The MBTA aggregated weather data from the National Weather Service with map data to provide intelligence on the storm and show officials what the impact would be on bus and train operations, Glennon says.
The data was overlaid with data of traffic patterns in the city of Boston, Glennon says.
“Think of a flat map, and then we put on top of that railroad lines and subway lines and our stations and our facilities, and then on top of that, we’re able to model the impact of weather over time,’’ he says. “I see that as a future trend.”
Cold: Office tech mainstays
With all the use of AI and other emerging technologies, it’s easy to forget that much of daily business operations hinge on office technologies from the past century and beyond. For those organizations still tied to these outdated means of communicating and collaborating, that’s finally changing — in large part thanks to pandemic work-from-home mandates.
A mobile-first approach, for example, is enabling Mount Sinai Hospital to rely less on pagers as time goes on, Myers says. Physical fax machines are also becoming a thing of the past.
“We’re getting closer to a reality where fax machines will no longer be used in clinical practices,’’ she says. “Improvements in interoperability will translate to a better experience for patients wanting to share records electronically.”
The Los Angeles Police Federal Credit Union got rid of its fax machines in 2020 and is using electronic faxes now, says David H. Tran, vice president of information technology.
“Paper is also going away … we’re moving to online documentation signing,’’ Tran says.
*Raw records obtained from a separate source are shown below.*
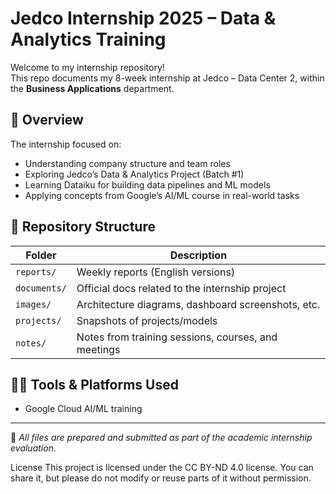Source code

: # Jedco Internship 2025 – Data & Analytics Training

Welcome to my internship repository!  
This repo documents my 8-week internship at Jedco – Data Center 2, within the **Business Applications** department.

## 📌 Overview

The internship focused on:
- Understanding company structure and team roles
- Exploring Jedco’s Data & Analytics Project (Batch #1)
- Learning Dataiku for building data pipelines and ML models
- Applying concepts from Google’s AI/ML course in real-world tasks

## 📁 Repository Structure

| Folder | Description |
|--------|-------------|
| `reports/` | Weekly reports (English versions) |
| `documents/` | Official docs related to the internship project |
| `images/` | Architecture diagrams, dashboard screenshots, etc. |
| `projects/` | Snapshots of projects/models |
| `notes/` | Notes from training sessions, courses, and meetings |

## 👩‍💻 Tools & Platforms Used
- Google Cloud AI/ML training

---

📝 *All files are prepared and submitted as part of the academic internship evaluation.*

License
This project is licensed under the CC BY-ND 4.0 license.
You can share it, but please do not modify or reuse parts of it without permission.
In terms of other physical infrastructure, Tran imagines ATM machines “getting cooler,” although he says he doesn’t think cash will ever go away completely.
Hot: Advanced sensors
Many Americans experienced the convenience of virtual care throughout the pandemic and increasingly, more care will be delivered outside the traditional care setting and delivered as “hospitals at home” and through remote patient monitoring, says Myers.
Data streaming in from the edge is enabled by “extreme connectivity” that is “evolving rapidly,” especially with the advent of 5G, making remote monitoring possible, echoes Yochem.
“We are now able to connect to any location through multiple points of cellular connectivity,” including devices embedded with Bluetooth and WiFi, she says. “There’s dozens of ways in which these devices with advanced sensor capabilities are connected to some central data gathering.”
This is happening in other industries as well. If a manufacturer is shipping containers, advanced sensors will indicate temperature changes or if someone is opening it, Yochem says.
“Regardless of the business type, having advanced eyes and ears in a million places distributed throughout the business — and in our business, where patients are — is pretty exciting,’’ Yochem says.
Growing cold: Owning the customer
The long-held notion that companies should own their customer interactions and experiences for everything is no longer always the case, says Mehta.
As an example, he points to the fact that every banking transaction used to be owned by a customer’s bank. Today, “if I’m purchasing a car, I want to interact with the car dealer, not the bank in the middle,’’ he says. “What that means for us is we’re providing the banking services but we’re not the ones customers are dealing with from soup to nuts.”
Behind the scenes, the integration is done through the use of APIs and banking as a service, Mehta says.
“That’s a big thing; the expectation that everyone will own their customer’s interaction won’t necessarily always be true,’’ he says. Likewise, if a customer is buying a home, they will spend more time on a retail mortgage platform with more services embedded into it, Mehta adds.
“It’s a fundamental shift that we have to account for as an industry.”